Junghwa Kang1, Na Young Shin2, and Yoonho Nam1,2
1Division of Biomedical Engineering, Hankuk University of Foreign Studies, Yongin, South Korea, yongin, Korea, Republic of, 2Seoul St.Mary’s Hospital, Department of Radiology, The Catholic University of Korea, Seoul, South Korea, Seoul, Korea, Republic of
Synopsis
We proposed an automatic evaluation model for estimating the degree of motion artifacts in high-resolution multi-echo gradient echo images for nigrosome-1 visualization in the substantia nigra. A combination of a convolutional neural network and a long short-term memory was used to develop the automatic motion evaluation model. The results demonstrated that the proposed model could be useful tools for N1 visualization for diagnosing Parkinson’s disease.
Introduction
Recently, nigrosome 1 (N1) visualization using high-resolution magnetic susceptibility contrast images is drawing attention to evaluate the substantia nigra in Parkinson’s Disease (PD) [1-3]. However, the MR imaging sequence, (high-resolution 3D multi-echo gradient echo) for N1 visualization is sensitive to patient’s motions, which leads to N1 visibility degradation as shown in Figure 1. In particular, PD patients may have symptoms such as involuntary tremors, so it is necessary to assess and reduce motion artifacts is needed to increase the reliability of diagnosis [2]. If the degree of motion artifacts in the acquired images, it can be helpful in clinical use, such as deciding whether to retest the protocol or providing the degree of uncertainty of N1 visualization.
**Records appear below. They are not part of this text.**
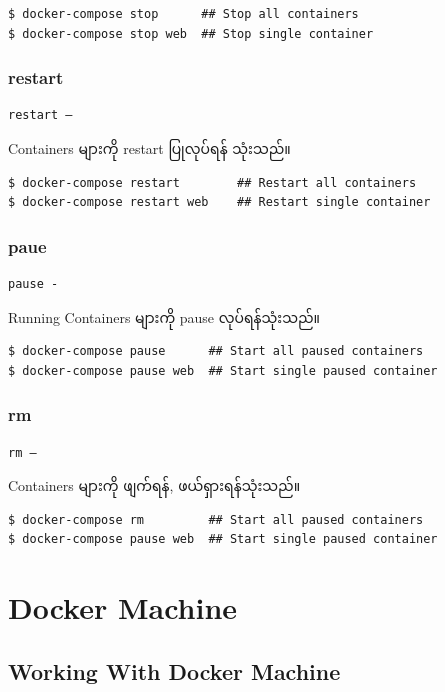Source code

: \documentclass{article}
\begin{document}
\begin{verbatim}
$ docker-compose stop      ## Stop all containers 
$ docker-compose stop web  ## Stop single container
\end{verbatim}

\subsubsection{restart}\label{restatr}
\begin{verbatim}
restart –
\end{verbatim}
Containers များကို restart ပြုလုပ်ရန် သုံးသည်။

\begin{verbatim}
$ docker-compose restart        ## Restart all containers 
$ docker-compose restart web    ## Restart single container
\end{verbatim}

\subsubsection{paue}\label{pause}
\begin{verbatim}
pause -
\end{verbatim}
Running Containers များကို pause လုပ်ရန်သုံးသည်။

\begin{verbatim}
$ docker-compose pause      ## Start all paused containers 
$ docker-compose pause web  ## Start single paused container
\end{verbatim}

\subsubsection{rm}\label{rm}
\begin{verbatim}
rm –
\end{verbatim}
Containers များကို ဖျက်ရန်, ဖယ်ရှားရန်သုံးသည်။

\begin{verbatim}
$ docker-compose rm         ## Start all paused containers 
$ docker-compose pause web  ## Start single paused container
\end{verbatim}

\pagebreak

\section{Docker Machine}\label{docker-machine}

\subsection{Working With Docker
Machine}\label{working-with-docker-machine}
\end{document}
In this study, we develop and test a system that automatically assess the degree of motion artifacts in the high-resolution multi-echo gradient echo images (mGRE) using a combination of a convolutional neural network (CNN) and a long short-term memory (LSTM).Methods
Dataset
Total 210 mGRE data acquired from the N1 visualization protocol [3] was collected at 3T MRI. The acquisition parameters were as follows: 3D mGRE, TR = 80 ms, TE = 4.9, 13.5, 22.2, 30.9, 39.6 ms, voxel size = 0.75 x 0.75 x 1.5 mm3, number of slices = 32. We split dataset for training and test our system: training (N=186), validation (N=24). The labels for the degree of motion artifacts consisted of three classes. Figure 2 shows the representative examples of slices labeled as “Good”(negligible motion artifacts), “Intermediate”(moderate motion artifacts), and “Bad”(severe motion artifacts). For training and validation sets, labeling was performed by visual evaluation of the magnitude images of individual echoes and the difference images between echoes. As shown in Figure 2, the difference images between echoes make it easier to identify the effects of motions on the images. These difference images were also utilized as input data for our automatic assessment system.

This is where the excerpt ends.